Kannst du mir da ein gutes empfehlen?


PS:
ein 3x3-Sudoku hat 3x3x3x3 Felder, also 81 

@0001001

Danke für die Hilfestellung, aber an welcher STelle soll ich den Befehl eintragen?



mfg.
Gigai


----------



## The_S (20. Mai 2009)

Für mich ist das ein 9x9 Sudoku  . Z. B. im Java Insel Buch

Galileo Computing :: Java ist auch eine Insel (8. Auflage) – 16 Grafische Oberflächen mit Swing


----------



## Schandro (20. Mai 2009)

> ...dass ich es in einem fertigen programm einfach besser verstehe als wenn man mir da 'nen Script-Fetzen vorsetzt...
> 
> So ähnlich habe ich mir das auch mit dem objektorientierten Programmieren in Java selbst beigebracht...

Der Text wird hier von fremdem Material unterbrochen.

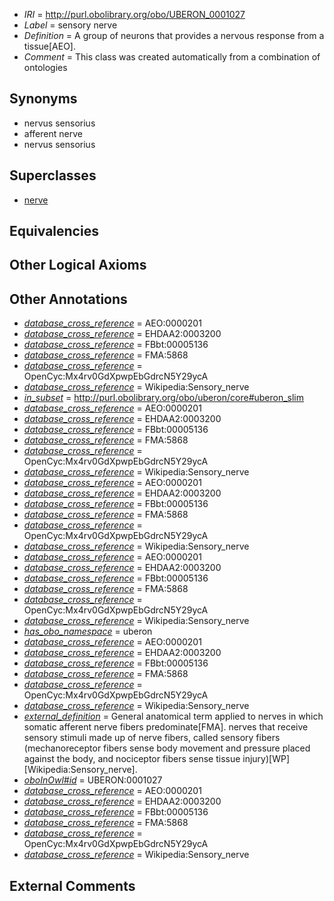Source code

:  * *IRI* = http://purl.obolibrary.org/obo/UBERON_0001027
 * *Label* = sensory nerve
 * *Definition* = A group of neurons that provides a nervous response from a tissue[AEO].
 * *Comment* = This class was created automatically from a combination of ontologies

## Synonyms

 * nervus sensorius
 * afferent nerve
 * nervus sensorius

## Superclasses

 * [nerve](../../UBERON/21/UBERON_0001021.md)

## Equivalencies


## Other Logical Axioms


## Other Annotations

 * *[database_cross_reference](../../ef/oboInOwl#hasDbXref.md)* = AEO:0000201
 * *[database_cross_reference](../../ef/oboInOwl#hasDbXref.md)* = EHDAA2:0003200
 * *[database_cross_reference](../../ef/oboInOwl#hasDbXref.md)* = FBbt:00005136
 * *[database_cross_reference](../../ef/oboInOwl#hasDbXref.md)* = FMA:5868
 * *[database_cross_reference](../../ef/oboInOwl#hasDbXref.md)* = OpenCyc:Mx4rv0GdXpwpEbGdrcN5Y29ycA
 * *[database_cross_reference](../../ef/oboInOwl#hasDbXref.md)* = Wikipedia:Sensory_nerve
 * *[in_subset](../../et/oboInOwl#inSubset.md)* = http://purl.obolibrary.org/obo/uberon/core#uberon_slim
 * *[database_cross_reference](../../ef/oboInOwl#hasDbXref.md)* = AEO:0000201
 * *[database_cross_reference](../../ef/oboInOwl#hasDbXref.md)* = EHDAA2:0003200
 * *[database_cross_reference](../../ef/oboInOwl#hasDbXref.md)* = FBbt:00005136
 * *[database_cross_reference](../../ef/oboInOwl#hasDbXref.md)* = FMA:5868
 * *[database_cross_reference](../../ef/oboInOwl#hasDbXref.md)* = OpenCyc:Mx4rv0GdXpwpEbGdrcN5Y29ycA
 * *[database_cross_reference](../../ef/oboInOwl#hasDbXref.md)* = Wikipedia:Sensory_nerve
 * *[database_cross_reference](../../ef/oboInOwl#hasDbXref.md)* = AEO:0000201
 * *[database_cross_reference](../../ef/oboInOwl#hasDbXref.md)* = EHDAA2:0003200
 * *[database_cross_reference](../../ef/oboInOwl#hasDbXref.md)* = FBbt:00005136
 * *[database_cross_reference](../../ef/oboInOwl#hasDbXref.md)* = FMA:5868
 * *[database_cross_reference](../../ef/oboInOwl#hasDbXref.md)* = OpenCyc:Mx4rv0GdXpwpEbGdrcN5Y29ycA
 * *[database_cross_reference](../../ef/oboInOwl#hasDbXref.md)* = Wikipedia:Sensory_nerve
 * *[database_cross_reference](../../ef/oboInOwl#hasDbXref.md)* = AEO:0000201
 * *[database_cross_reference](../../ef/oboInOwl#hasDbXref.md)* = EHDAA2:0003200
 * *[database_cross_reference](../../ef/oboInOwl#hasDbXref.md)* = FBbt:00005136
 * *[database_cross_reference](../../ef/oboInOwl#hasDbXref.md)* = FMA:5868
 * *[database_cross_reference](../../ef/oboInOwl#hasDbXref.md)* = OpenCyc:Mx4rv0GdXpwpEbGdrcN5Y29ycA
 * *[database_cross_reference](../../ef/oboInOwl#hasDbXref.md)* = Wikipedia:Sensory_nerve
 * *[has_obo_namespace](../../ce/oboInOwl#hasOBONamespace.md)* = uberon
 * *[database_cross_reference](../../ef/oboInOwl#hasDbXref.md)* = AEO:0000201
 * *[database_cross_reference](../../ef/oboInOwl#hasDbXref.md)* = EHDAA2:0003200
 * *[database_cross_reference](../../ef/oboInOwl#hasDbXref.md)* = FBbt:00005136
 * *[database_cross_reference](../../ef/oboInOwl#hasDbXref.md)* = FMA:5868
 * *[database_cross_reference](../../ef/oboInOwl#hasDbXref.md)* = OpenCyc:Mx4rv0GdXpwpEbGdrcN5Y29ycA
 * *[database_cross_reference](../../ef/oboInOwl#hasDbXref.md)* = Wikipedia:Sensory_nerve
 * *[external_definition](../../UBPROP/01/UBPROP_0000001.md)* = General anatomical term applied to nerves in which somatic afferent nerve fibers predominate[FMA]. nerves that receive sensory stimuli made up of nerve fibers, called sensory fibers (mechanoreceptor fibers sense body movement and pressure placed against the body, and nociceptor fibers sense tissue injury)[WP][Wikipedia:Sensory_nerve].
 * *[oboInOwl#id](../../id/oboInOwl#id.md)* = UBERON:0001027
 * *[database_cross_reference](../../ef/oboInOwl#hasDbXref.md)* = AEO:0000201
 * *[database_cross_reference](../../ef/oboInOwl#hasDbXref.md)* = EHDAA2:0003200
 * *[database_cross_reference](../../ef/oboInOwl#hasDbXref.md)* = FBbt:00005136
 * *[database_cross_reference](../../ef/oboInOwl#hasDbXref.md)* = FMA:5868
 * *[database_cross_reference](../../ef/oboInOwl#hasDbXref.md)* = OpenCyc:Mx4rv0GdXpwpEbGdrcN5Y29ycA
 * *[database_cross_reference](../../ef/oboInOwl#hasDbXref.md)* = Wikipedia:Sensory_nerve

## External Comments

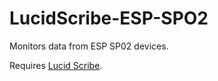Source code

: LucidScribe-ESP-SPO2
====================

Monitors data from ESP SP02 devices.

Requires <a href="http://lucidcode.com/LucidScribe/">Lucid Scribe</a>.
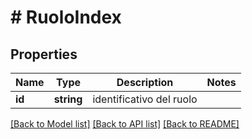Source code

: # # RuoloIndex

## Properties

Name | Type | Description | Notes
------------ | ------------- | ------------- | -------------
**id** | **string** | identificativo del ruolo |

[[Back to Model list]](../../README.md#models) [[Back to API list]](../../README.md#endpoints) [[Back to README]](../../README.md)
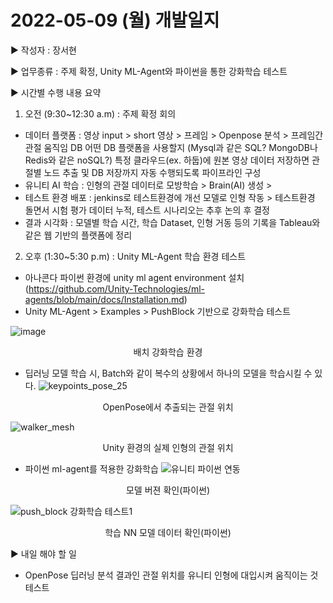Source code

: # 2022-05-09 (월) 개발일지

▶ 작성자 : 장서현 

▶ 업무종류 : 주제 확정, Unity ML-Agent와 파이썬을 통한 강화학습 테스트  

▶ 시간별 수행 내용 요약  

1. 오전 (9:30~12:30 a.m) : 주제 확정 회의 

  - 데이터 플랫폼 : 영상 input > short 영상 > 프레임 > Openpose 분석 > 프레임간 관절 움직임 DB
                   어떤 DB 플랫폼을 사용할지 (Mysql과 같은 SQL? MongoDB나 Redis와 같은 noSQL?)
                   특정 클라우드(ex. 하둡)에 원본 영상 데이터 저장하면 관절별 노드 추출 및 DB 저장까지 자동 수행되도록 파이프라인 구성
  - 유니티 AI 학습 : 인형의 관절 데이터로 모방학습 > Brain(AI) 생성 > 
  - 테스트 환경 배포 : jenkins로 테스트환경에 개선 모델로 인형 작동 > 테스트환경 돌면서 시험 평가 데이터 누적,
                      테스트 시나리오는 추후 논의 후 결정
  - 결과 시각화 : 모델별 학습 시간, 학습 Dataset, 인형 거동 등의 기록을 Tableau와 같은 웹 기반의 플랫폼에 정리  

2. 오후 (1:30~5:30 p.m) : Unity ML-Agent 학습 환경 테스트 

-  아나콘다 파이썬 환경에 unity ml agent environment 설치 (https://github.com/Unity-Technologies/ml-agents/blob/main/docs/Installation.md)
-  Unity ML-Agent > Examples > PushBlock 기반으로 강화학습 테스트

  ![image](https://user-images.githubusercontent.com/48125526/167377355-06b1ec17-c6c0-4c4e-8e29-2df23c3e7cca.png) 
 <p align="center"> 배치 강화학습 환경 </p> 
 
- 딥러닝 모델 학습 시, Batch와 같이 복수의 상황에서 하나의 모델을 학습시킬 수 있다.
 ![keypoints_pose_25](https://user-images.githubusercontent.com/48125526/167378550-a6d5838b-6db6-4ae6-af76-46420521f484.png)
 <p align="center"> OpenPose에서 추출되는 관절 위치 </p> 
 
 ![walker_mesh](https://user-images.githubusercontent.com/48125526/167378610-4bcd6570-9ae1-4b6e-a078-c9f3b03d8feb.PNG)
 <p align="center"> Unity 환경의 실제 인형의 관절 위치 </p> 

- 파이썬 ml-agent를 적용한 강화학습
 ![유니티 파이썬 연동](https://user-images.githubusercontent.com/48125526/167378921-3756a44e-33b2-4d51-bae0-b9d8ab2e2a82.PNG)
 <p align="center"> 모델 버젼 확인(파이썬) </p>
 
 ![push_block 강화학습 테스트1](https://user-images.githubusercontent.com/48125526/167379021-c28edeb7-d91d-4901-8085-7bba4d429a89.PNG)
 <p align="center"> 학습 NN 모델 데이터 확인(파이썬) </p>

▶  내일 해야 할 일
- OpenPose 딥러닝 분석 결과인 관절 위치를 유니티 인형에 대입시켜 움직이는 것 테스트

Das kann ich irgendwie nicht glauben^^

Glaub mir, irgendein Buch zu lesen ist IMMER effektiver als sich Beispielcodes anzugucken. (jedenfalls bei so großen wichtigen Sachen wie OOP).

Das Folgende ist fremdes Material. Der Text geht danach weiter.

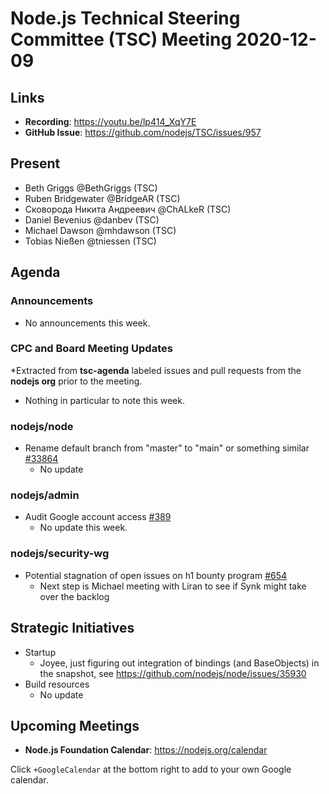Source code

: # Node.js Technical Steering Committee (TSC) Meeting 2020-12-09

## Links

* **Recording**: https://youtu.be/lp414_XqY7E
* **GitHub Issue**: https://github.com/nodejs/TSC/issues/957

## Present

* Beth Griggs @BethGriggs (TSC)
* Ruben Bridgewater @BridgeAR (TSC)
* Сковорода Никита Андреевич @ChALkeR (TSC)
* Daniel Bevenius @danbev (TSC)
* Michael Dawson @mhdawson (TSC)
* Tobias Nießen @tniessen (TSC)

## Agenda

### Announcements

* No announcements this week.

### CPC and Board Meeting Updates

*Extracted from **tsc-agenda** labeled issues and pull requests from the **nodejs org** prior to the meeting.

* Nothing in particular to note this week.

### nodejs/node

* Rename default branch from "master" to "main" or something similar [#33864](https://github.com/nodejs/node/issues/33864)
  * No update

### nodejs/admin

* Audit Google account access [#389](https://github.com/nodejs/admin/issues/389)
  * No update this week.

### nodejs/security-wg

* Potential stagnation of open issues on h1 bounty program [#654](https://github.com/nodejs/security-wg/issues/654)
  * Next step is Michael meeting with Liran to see if Synk might take over the backlog

## Strategic Initiatives

* Startup
  * Joyee, just figuring out integration of bindings (and BaseObjects) in the snapshot, see https://github.com/nodejs/node/issues/35930
* Build resources
  * No update

## Upcoming Meetings

* **Node.js Foundation Calendar**: https://nodejs.org/calendar

Click `+GoogleCalendar` at the bottom right to add to your own Google calendar.
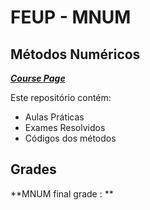 # FEUP - MNUM

## Métodos Numéricos


[***Course Page***](https://sigarra.up.pt/feup/pt/ucurr_geral.ficha_uc_view?pv_ocorrencia_id=436436)


Este repositório contém:
- Aulas Práticas
- Exames Resolvidos
- Códigos dos métodos

## Grades

**MNUM final grade : **
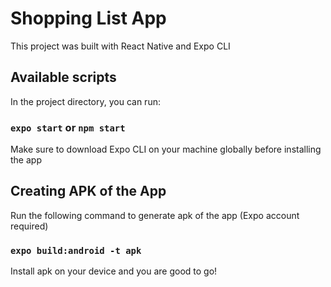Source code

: # Shopping List App

This project was built with React Native and Expo CLI

## Available scripts

In the project directory, you can run:

### `expo start` or `npm start`

Make sure to download Expo CLI on your machine globally before installing the app

## Creating APK of the App

Run the following command to generate apk of the app (Expo account required)

### `expo build:android -t apk`

Install apk on your device and you are good to go!
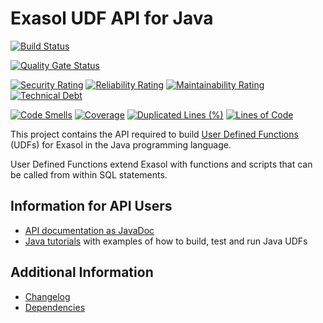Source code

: # Exasol UDF API for Java

[![Build Status](https://github.com/exasol/udf-api-java/actions/workflows/ci-build.yml/badge.svg)](https://github.com/exasol/udf-api-java/actions/workflows/ci-build.yml)

[![Quality Gate Status](https://sonarcloud.io/api/project_badges/measure?project=com.exasol%3Audf-api-java&metric=alert_status)](https://sonarcloud.io/dashboard?id=com.exasol%3Audf-api-java)

[![Security Rating](https://sonarcloud.io/api/project_badges/measure?project=com.exasol%3Audf-api-java&metric=security_rating)](https://sonarcloud.io/dashboard?id=com.exasol%3Audf-api-java)
[![Reliability Rating](https://sonarcloud.io/api/project_badges/measure?project=com.exasol%3Audf-api-java&metric=reliability_rating)](https://sonarcloud.io/dashboard?id=com.exasol%3Audf-api-java)
[![Maintainability Rating](https://sonarcloud.io/api/project_badges/measure?project=com.exasol%3Audf-api-java&metric=sqale_rating)](https://sonarcloud.io/dashboard?id=com.exasol%3Audf-api-java)
[![Technical Debt](https://sonarcloud.io/api/project_badges/measure?project=com.exasol%3Audf-api-java&metric=sqale_index)](https://sonarcloud.io/dashboard?id=com.exasol%3Audf-api-java)

[![Code Smells](https://sonarcloud.io/api/project_badges/measure?project=com.exasol%3Audf-api-java&metric=code_smells)](https://sonarcloud.io/dashboard?id=com.exasol%3Audf-api-java)
[![Coverage](https://sonarcloud.io/api/project_badges/measure?project=com.exasol%3Audf-api-java&metric=coverage)](https://sonarcloud.io/dashboard?id=com.exasol%3Audf-api-java)
[![Duplicated Lines (%)](https://sonarcloud.io/api/project_badges/measure?project=com.exasol%3Audf-api-java&metric=duplicated_lines_density)](https://sonarcloud.io/dashboard?id=com.exasol%3Audf-api-java)
[![Lines of Code](https://sonarcloud.io/api/project_badges/measure?project=com.exasol%3Audf-api-java&metric=ncloc)](https://sonarcloud.io/dashboard?id=com.exasol%3Audf-api-java)

This project contains the API required to build [User Defined Functions](https://docs.exasol.com/db/latest/database_concepts/udf_scripts.htm) (UDFs) for Exasol in the Java programming language.

User Defined Functions extend Exasol with functions and scripts that can be called from within SQL statements.

## Information for API Users

* [API documentation as JavaDoc](https://exasol.github.io/udf-api-java/)
* [Java tutorials](https://github.com/exasol/exasol-java-tutorial) with examples of how to build, test and run Java UDFs

## Additional Information

* [Changelog](doc/changes/changelog.md)
* [Dependencies](dependencies.md)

Das sieht man auch gut an deiner Frage hier:


> Danke für die Hilfestellung, aber an welcher STelle soll ich den Befehl eintragen?

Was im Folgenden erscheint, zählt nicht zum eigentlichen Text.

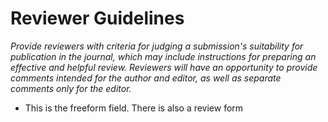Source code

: # Reviewer Guidelines
*Provide reviewers with criteria for judging a submission's suitability for publication in the journal, 
which may include instructions for preparing an effective and helpful review. Reviewers will have an opportunity to 
provide comments intended for the author and editor, as well as separate comments only for the editor.* 

* This is the freeform field. There is also a review form
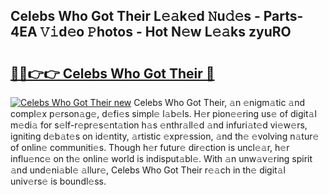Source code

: ## Celebs Who Got Their L𝚎𝚊k𝚎d 𝙽u𝚍𝚎s - Parts-4EA 𝚅𝚒d𝚎o 𝙿hotos - Hot N𝚎w L𝚎𝚊ks zyuRO

# <h2><a href="http://kvatda1.teov.top/?on=Celebs+Who+Got+Their">🔗🔗👉👉 Celebs Who Got Their 🔗</a></h2>

[![Celebs Who Got Their new](https://i.imgur.com/QqkWNDz.gif)](http://kvatda1.teov.top/?on=Celebs+Who+Got+Their)
Celebs Who Got Their, 𝚊n 𝚎nigm𝚊tic 𝚊nd compl𝚎x p𝚎rson𝚊g𝚎, d𝚎fi𝚎s simpl𝚎 l𝚊b𝚎ls. H𝚎r pion𝚎𝚎ring us𝚎 of digit𝚊l m𝚎di𝚊 for s𝚎lf-r𝚎pr𝚎s𝚎nt𝚊tion h𝚊s 𝚎nthr𝚊ll𝚎d 𝚊nd infuri𝚊t𝚎d vi𝚎w𝚎rs, igniting d𝚎b𝚊t𝚎s on id𝚎ntity, 𝚊rtistic 𝚎xpr𝚎ssion, 𝚊nd th𝚎 𝚎volving n𝚊tur𝚎 of onlin𝚎 communiti𝚎s. Though h𝚎r futur𝚎 dir𝚎ction is uncl𝚎𝚊r, h𝚎r influ𝚎nc𝚎 on th𝚎 onlin𝚎 world is indisput𝚊bl𝚎. With 𝚊n unw𝚊v𝚎ring spirit 𝚊nd und𝚎ni𝚊bl𝚎 𝚊llur𝚎, Celebs Who Got Their r𝚎𝚊ch in th𝚎 digit𝚊l univ𝚎rs𝚎 is boundl𝚎ss.
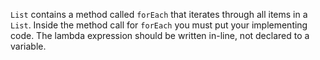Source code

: `List` contains a method called `forEach` that iterates through all items in a `List`. Inside the method call for 
`forEach` you must put your implementing code. The lambda expression should be written in-line, not declared to a 
variable.
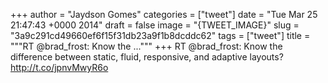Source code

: 
+++
author = "Jaydson Gomes"
categories = ["tweet"]
date = "Tue Mar 25 21:47:43 +0000 2014"
draft = false
image = "{TWEET_IMAGE}"
slug = "3a9c291cd49660ef6f15f31db23a9f1b8dcddc62"
tags = ["tweet"]
title = """RT @brad_frost: Know the ..."""
+++
RT @brad_frost: Know the difference between static, fluid, responsive, and adaptive layouts? http://t.co/jpnvMwyR6o
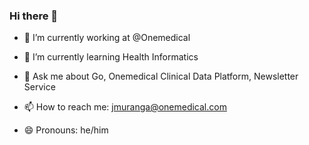 ### Hi there 👋


- 🔭 I’m currently working at @Onemedical


- 🌱 I’m currently learning Health Informatics


- 💬 Ask me about Go, Onemedical Clinical Data Platform, Newsletter Service


- 📫 How to reach me: jmuranga@onemedical.com


- 😄 Pronouns: he/him

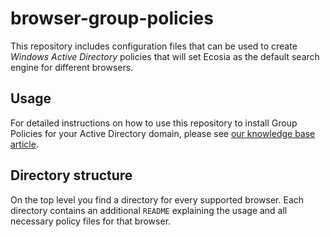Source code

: # browser-group-policies

This repository includes configuration files that can be used to create _Windows Active Directory_ policies that will set Ecosia as the default search engine for different browsers.

## Usage

For detailed instructions on how to use this repository to install Group Policies for your Active Directory domain, please see [our knowledge base article](https://ecosia.zendesk.com/hc/articles/211813325).

## Directory structure

On the top level you find a directory for every supported browser. Each directory contains an additional `README` explaining the usage and all necessary policy files for that browser.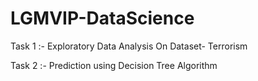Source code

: # LGMVIP-DataScience

Task 1 :- Exploratory Data Analysis On Dataset- Terrorism

Task 2 :- Prediction using Decision Tree Algorithm
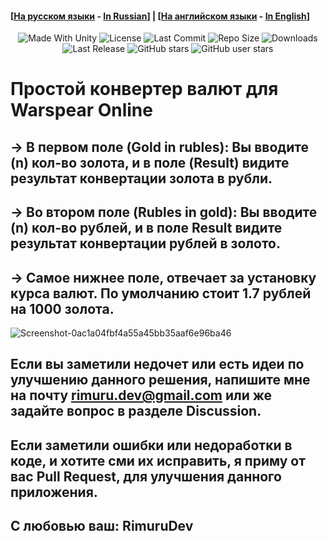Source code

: #### [[На русском языки](/README_ru.md) - [In Russian](/README_ru.md)] | [[На английском языки](/README.md) - [In English](/README.md)]

<p align="center">
  <a>
    <img alt="Made With Unity" src="https://img.shields.io/badge/made%20with-Unity-57b9d3.svg?logo=Unity">
  </a>
  <a>
    <img alt="License" src="https://img.shields.io/github/license/RimuruDev/Gold-Calculator-WarspearOnline?logo=github">
  </a>
  <a>
    <img alt="Last Commit" src="https://img.shields.io/github/last-commit/RimuruDev/Gold-Calculator-WarspearOnline?logo=Mapbox&color=orange">
  </a>
  <a>
    <img alt="Repo Size" src="https://img.shields.io/github/repo-size/RimuruDev/Gold-Calculator-WarspearOnline?logo=VirtualBox">
  </a>
  <a>
    <img alt="Downloads" src="https://img.shields.io/github/downloads/RimuruDev/Gold-Calculator-WarspearOnline/total?color=brightgreen">
  </a>
  <a>
    <img alt="Last Release" src="https://img.shields.io/github/v/release/RimuruDev/Gold-Calculator-WarspearOnline?include_prereleases&logo=Dropbox&color=yellow">
  </a>
  <a>
    <img alt="GitHub stars" src="https://img.shields.io/github/stars/RimuruDev/Gold-Calculator-WarspearOnline?branch=main&label=Stars&logo=GitHub&logoColor=ffffff&labelColor=282828&color=informational&style=flat">
  </a>
  <a>
    <img alt="GitHub user stars" src="https://img.shields.io/github/stars/RimuruDev?affiliations=OWNER&branch=main&label=User%20Stars&logo=GitHub&logoColor=ffffff&labelColor=282828&color=informational&style=flat">
  </a>
</p>

# Простой конвертер валют для Warspear Online

## -> В первом поле (Gold in rubles): Вы вводите (n) кол-во золота, и в поле (Result) видите результат конвертации золота в рубли.

## -> Во втором поле (Rubles in gold): Вы вводите (n) кол-во рублей, и в поле Result видите результат конвертации рублей в золото.

## -> Самое нижнее поле, отвечает за установку курса валют. По умолчанию стоит 1.7 рублей на 1000 золота.

![Screenshot-0ac1a04fbf4a55a45bb35aaf6e96ba46](https://user-images.githubusercontent.com/85500556/218255600-3e922416-fb9e-4248-87b8-7e80907ef422.png)

## Если вы заметили недочет или есть идеи по улучшению данного решения, напишите мне на почту rimuru.dev@gmail.com или же задайте вопрос в разделе Discussion.

## Если заметили ошибки или недоработки в коде, и хотите сми их исправить, я приму от вас Pull Request, для улучшения данного приложения.

## С любовью ваш: RimuruDev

Es geht beim programmieren absolut nicht dadrum Befehle aneinanderzuhängen, aber daran gewöhnt man sich halt wenn man nur fertigen Beispielcode abändert anstatt die Architektur dahinter mal selber zu entwerfen. Keine Ahnung ob das auf dich zutrifft, aber so wirkt deine Frage.


----------



## Gigai (20. Mai 2009)

@The_S

Danke für den Link....ich werde es mir gleich zu Gemüte führen 

@Schandro

Es ist aber so....die Architektur allein reicht nicht immer aus...man braucht beides...
Klar, dass ich OOP nicht nur aus Programmen übernommen habe, jedoch habe ich am Anfang nicht ganz kapiert, wie man das einbindet und als ich das dann in fertigen Programmen gesehen habe, hat es klick gemacht und wusste genau, was zu tun war ...
ich weiß nicht, wie sowas bei dir wirkt, mir hat es jedenfalls 15P. in der Klausur eingebracht...


mfg.
Gigai


----------



## Schandro (20. Mai 2009)

na dann, hat sich so angehört als wärst du einer von den Hackern die sich überall ihre Codeschnipsel zusammengooglen und dann per Copy&Paste versuchen aneinanderzuhängen.^^


----------



## Gigai (20. Mai 2009)

@Schandro

also so ein hardcore-arschloch bin ich dann doch nicht :bae:

@The_S

ok, habe gerade alles zum Thema GUI überflogen....jedoch gingen einige der Beispiele nicht auf meinem 1.4-Java-Editor
ich werde jetzt nochmal versuchen den alogrithmus selbstständig mit GUI zu coden, fals ich es nicht schaffen sollte, melde ich mich nochmal hier...

*edit//

@all

was ich noch fragen sollte:

könnte man diesen Sudoku-Algorithmus nicht auch in einer 9x9-Tabelle coden?
wenn ja, wie müsste ich dann den backtrack-algotithmus da einlesen lassen?


mfg.
Gigai


----------



## Schandro (20. Mai 2009)

> also so ein hardcore-arschloch bin ich dann doch nicht


 warum Arschloch? Ich hab eher mitleid mit denen weil sie es nie schaffen werden irgendwas Vernünftiges hinzubekommen. Schaden tun sie durch ihre Try=>Error Versuche niemanden


----------



## Gigai (20. Mai 2009)

@Schandro

selbst ein blindes Huhn findet irgendwann ein Korn 

@all
ich stelle dei Frage nochmal, vielleicht ist die Frage im editionierten Posting untergegangen

Könnte man den Sudoku-Algorithmus nicht auch in einer 9x9 - Tabelle coden?
Wenn ja, wie müsste ich dann den Backtrack - Algotithmus da einlesen lassen?



mfg.
Gigai


----------



## neonfly (21. Mai 2009)

> Die Felder haben ja schließlich alle unterschiedliche Namen...


Oder Ids...

Ids:
+----------------
| 1 | 8 | 4 |
+------------------
| 2
+---------
| 3......................


für ein 3x3 Sudoku!

Dir ist klar, worauf ich hinaus will?


----------



## Gigai (21. Mai 2009)

@neonfly

nein, nicht wirklich....könntest du das bitte etwas näher erläutern?


mfg.
Gigai


----------



## Gigai (22. Mai 2009)

@all
Leute, vergesst es....ich habe es fertig =)
Thread kann geschlossen werden...



mfg.
Gigai


----------